### AVAILABLE DATA
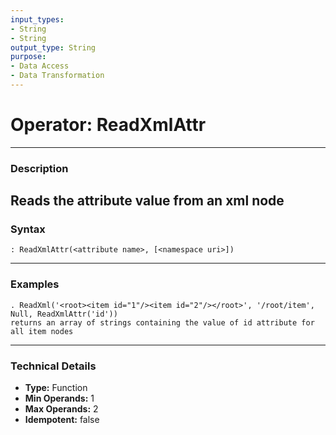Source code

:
 ```yaml
---
input_types:
- String
- String
output_type: String
purpose:
- Data Access
- Data Transformation
---
```

# Operator: ReadXmlAttr
---
### **Description**
Reads the attribute value from an xml node
---
### **Syntax**
```
: ReadXmlAttr(<attribute name>, [<namespace uri>])
```
---
### **Examples**
```
. ReadXml('<root><item id="1"/><item id="2"/></root>', '/root/item', Null, ReadXmlAttr('id'))
returns an array of strings containing the value of id attribute for all item nodes
```
---
### **Technical Details**
- **Type:** Function
- **Min Operands:** 1
- **Max Operands:** 2
- **Idempotent:** false
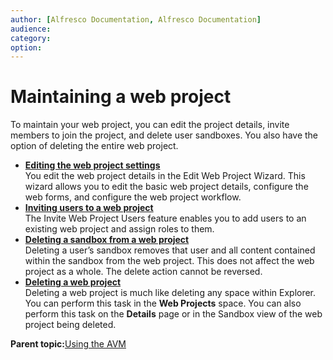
 ```yaml
---
author: [Alfresco Documentation, Alfresco Documentation]
audience: 
category: 
option: 
---
```


# Maintaining a web project

To maintain your web project, you can edit the project details, invite members to join the project, and delete user sandboxes. You also have the option of deleting the entire web project.

-   **[Editing the web project settings](../tasks/tuh-wcm-project-edit.md)**  
You edit the web project details in the Edit Web Project Wizard. This wizard allows you to edit the basic web project details, configure the web forms, and configure the web project workflow.
-   **[Inviting users to a web project](../tasks/tuh-wcm-project-inviteusers.md)**  
The Invite Web Project Users feature enables you to add users to an existing web project and assign roles to them.
-   **[Deleting a sandbox from a web project](../tasks/tuh-wcm-project-deletesandbox.md)**  
Deleting a user’s sandbox removes that user and all content contained within the sandbox from the web project. This does not affect the web project as a whole. The delete action cannot be reversed.
-   **[Deleting a web project](../tasks/tuh-wcm-project-delete.md)**  
Deleting a web project is much like deleting any space within Explorer. You can perform this task in the **Web Projects** space. You can also perform this task on the **Details** page or in the Sandbox view of the web project being deleted.

**Parent topic:**[Using the AVM](../concepts/avm-intro.md)

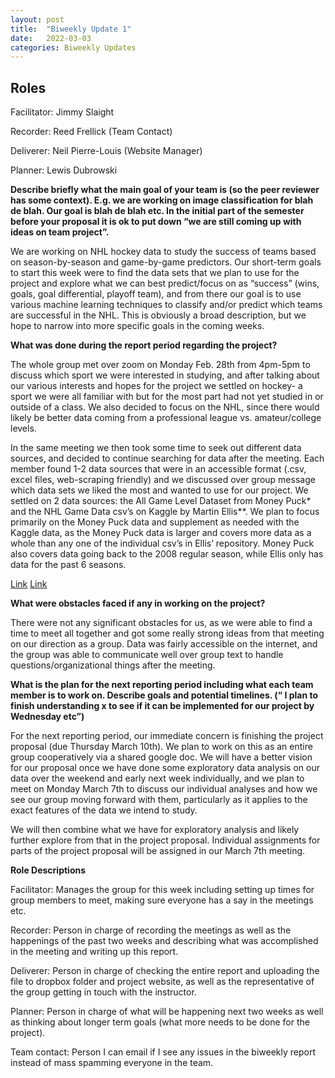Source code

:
 ```yaml
---
layout: post
title:  "Biweekly Update 1"
date:   2022-03-03
categories: Biweekly Updates
---
```


## Roles

Facilitator: Jimmy Slaight

Recorder: Reed Frellick (Team Contact)

Deliverer: Neil Pierre-Louis (Website Manager)

Planner: Lewis Dubrowski

**Describe briefly what the main goal of your team is (so the peer reviewer has some context). E.g. we are working on image classification for blah de blah. Our goal is blah de blah etc. In the initial part of the semester before your proposal it is ok to put down “we are still coming up with ideas on team project”.**

We are working on NHL hockey data to study the success of teams based on season-by-season and game-by-game predictors. Our short-term goals to start this week were to find the data sets that we plan to use for the project and explore what we can best predict/focus on as “success” (wins, goals, goal differential, playoff team), and from there our goal is to use various machine learning techniques to classify and/or predict which teams are successful in the NHL. This is obviously a broad description, but we hope to narrow into more specific goals in the coming weeks.

**What was done during the report period regarding the project?**

The whole group met over zoom on Monday Feb. 28th from 4pm-5pm to discuss which sport we were interested in studying, and after talking about our various interests and hopes for the project we settled on hockey- a sport we were all familiar with but for the most part had not yet studied in or outside of a class. We also decided to focus on the NHL, since there would likely be better data coming from a professional league vs. amateur/college levels.

In the same meeting we then took some time to seek out different data sources, and decided to continue searching for data after the meeting. Each member found 1-2 data sources that were in an accessible format (.csv, excel files, web-scraping friendly) and we discussed over group message which data sets we liked the most and wanted to use for our project. We settled on 2 data sources: the All Game Level Dataset from Money Puck* and the NHL Game Data csv’s on Kaggle by Martin Ellis**. We plan to focus primarily on the Money Puck data and supplement as needed with the Kaggle data, as the Money Puck data is larger and covers more data as a whole than any one of the individual csv’s in Ellis’ repository. Money Puck also covers data going back to the 2008 regular season, while Ellis only has data for the past 6 seasons. 

[Link](https://moneypuck.com/data.htm)
[Link](https://www.kaggle.com/martinellis/nhl-game-data) 

**What were obstacles faced if any in working on the project?**

There were not any significant obstacles for us, as we were able to find a time to meet all together and got some really strong ideas from that meeting on our direction as a group. Data was fairly accessible on the internet, and the group was able to communicate well over group text to handle questions/organizational things after the meeting.

**What is the plan for the next reporting period including what each team member is to work on. Describe goals and potential timelines. (“ I plan to finish understanding x to see if it can be implemented for our project by Wednesday etc”)**

For the next reporting period, our immediate concern is finishing the project proposal (due Thursday March 10th). We plan to work on this as an entire group cooperatively via a shared google doc. We will have a better vision for our proposal once we have done some exploratory data analysis on our data over the weekend and early next week individually, and we plan to meet on Monday March 7th to discuss our individual analyses and how we see our group moving forward with them, particularly as it applies to the exact features of the data we intend to study.

We will then combine what we have for exploratory analysis and likely further explore from that in the project proposal. Individual assignments for parts of the project proposal will be assigned in our March 7th meeting.

**Role Descriptions**

Facilitator: Manages the group for this week including setting up times for group members to meet, making sure everyone has a say in the meetings etc.

Recorder: Person in charge of recording the meetings as well as the happenings of the past two weeks and describing what was accomplished in the meeting and writing up this report.

Deliverer: Person in charge of checking the entire report and uploading the file to dropbox folder and project website, as well as the representative of the group getting in touch with the instructor.

Planner: Person in charge of what will be happening next two weeks as well as thinking about longer term goals (what more needs to be done for the project).

Team contact: Person I can email if I see any issues in the biweekly report instead of mass spamming everyone in the team.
######
=== TASK OBJECTIVE ===
A faithful, complete copy of the entries is required, without the pictures.

=== EXERCISE OUTPUT ===
Source code

:
 ```yaml
---
input_types:
- String
- String
output_type: String
purpose:
- Data Access
- Data Transformation
---
```

# Operator: ReadXmlAttr
---
### **Description**
Reads the attribute value from an xml node
---
### **Syntax**
```
: ReadXmlAttr(<attribute name>, [<namespace uri>])
```
---
### **Examples**
```
. ReadXml('<root><item id="1"/><item id="2"/></root>', '/root/item', Null, ReadXmlAttr('id'))
returns an array of strings containing the value of id attribute for all item nodes
```
---
### **Technical Details**
- **Type:** Function
- **Min Operands:** 1
- **Max Operands:** 2
- **Idempotent:** false
 ```yaml
---
author: [Alfresco Documentation, Alfresco Documentation]
audience: 
category: 
option: 
---
```


# Maintaining a web project

To maintain your web project, you can edit the project details, invite members to join the project, and delete user sandboxes. You also have the option of deleting the entire web project.

-   **[Editing the web project settings](../tasks/tuh-wcm-project-edit.md)**  
You edit the web project details in the Edit Web Project Wizard. This wizard allows you to edit the basic web project details, configure the web forms, and configure the web project workflow.
-   **[Inviting users to a web project](../tasks/tuh-wcm-project-inviteusers.md)**  
The Invite Web Project Users feature enables you to add users to an existing web project and assign roles to them.
-   **[Deleting a sandbox from a web project](../tasks/tuh-wcm-project-deletesandbox.md)**  
Deleting a user’s sandbox removes that user and all content contained within the sandbox from the web project. This does not affect the web project as a whole. The delete action cannot be reversed.
-   **[Deleting a web project](../tasks/tuh-wcm-project-delete.md)**  
Deleting a web project is much like deleting any space within Explorer. You can perform this task in the **Web Projects** space. You can also perform this task on the **Details** page or in the Sandbox view of the web project being deleted.

**Parent topic:**[Using the AVM](../concepts/avm-intro.md)

Source code

:
 ```yaml
---
layout: post
title:  "Biweekly Update 1"
date:   2022-03-03
categories: Biweekly Updates
---
```


## Roles

Facilitator: Jimmy Slaight

Recorder: Reed Frellick (Team Contact)

Deliverer: Neil Pierre-Louis (Website Manager)

Planner: Lewis Dubrowski

**Describe briefly what the main goal of your team is (so the peer reviewer has some context). E.g. we are working on image classification for blah de blah. Our goal is blah de blah etc. In the initial part of the semester before your proposal it is ok to put down “we are still coming up with ideas on team project”.**

We are working on NHL hockey data to study the success of teams based on season-by-season and game-by-game predictors. Our short-term goals to start this week were to find the data sets that we plan to use for the project and explore what we can best predict/focus on as “success” (wins, goals, goal differential, playoff team), and from there our goal is to use various machine learning techniques to classify and/or predict which teams are successful in the NHL. This is obviously a broad description, but we hope to narrow into more specific goals in the coming weeks.

**What was done during the report period regarding the project?**

The whole group met over zoom on Monday Feb. 28th from 4pm-5pm to discuss which sport we were interested in studying, and after talking about our various interests and hopes for the project we settled on hockey- a sport we were all familiar with but for the most part had not yet studied in or outside of a class. We also decided to focus on the NHL, since there would likely be better data coming from a professional league vs. amateur/college levels.

In the same meeting we then took some time to seek out different data sources, and decided to continue searching for data after the meeting. Each member found 1-2 data sources that were in an accessible format (.csv, excel files, web-scraping friendly) and we discussed over group message which data sets we liked the most and wanted to use for our project. We settled on 2 data sources: the All Game Level Dataset from Money Puck* and the NHL Game Data csv’s on Kaggle by Martin Ellis**. We plan to focus primarily on the Money Puck data and supplement as needed with the Kaggle data, as the Money Puck data is larger and covers more data as a whole than any one of the individual csv’s in Ellis’ repository. Money Puck also covers data going back to the 2008 regular season, while Ellis only has data for the past 6 seasons. 

[Link](https://moneypuck.com/data.htm)
[Link](https://www.kaggle.com/martinellis/nhl-game-data) 

**What were obstacles faced if any in working on the project?**

There were not any significant obstacles for us, as we were able to find a time to meet all together and got some really strong ideas from that meeting on our direction as a group. Data was fairly accessible on the internet, and the group was able to communicate well over group text to handle questions/organizational things after the meeting.

**What is the plan for the next reporting period including what each team member is to work on. Describe goals and potential timelines. (“ I plan to finish understanding x to see if it can be implemented for our project by Wednesday etc”)**

For the next reporting period, our immediate concern is finishing the project proposal (due Thursday March 10th). We plan to work on this as an entire group cooperatively via a shared google doc. We will have a better vision for our proposal once we have done some exploratory data analysis on our data over the weekend and early next week individually, and we plan to meet on Monday March 7th to discuss our individual analyses and how we see our group moving forward with them, particularly as it applies to the exact features of the data we intend to study.

We will then combine what we have for exploratory analysis and likely further explore from that in the project proposal. Individual assignments for parts of the project proposal will be assigned in our March 7th meeting.

**Role Descriptions**

Facilitator: Manages the group for this week including setting up times for group members to meet, making sure everyone has a say in the meetings etc.

Recorder: Person in charge of recording the meetings as well as the happenings of the past two weeks and describing what was accomplished in the meeting and writing up this report.

Deliverer: Person in charge of checking the entire report and uploading the file to dropbox folder and project website, as well as the representative of the group getting in touch with the instructor.

Planner: Person in charge of what will be happening next two weeks as well as thinking about longer term goals (what more needs to be done for the project).

Team contact: Person I can email if I see any issues in the biweekly report instead of mass spamming everyone in the team.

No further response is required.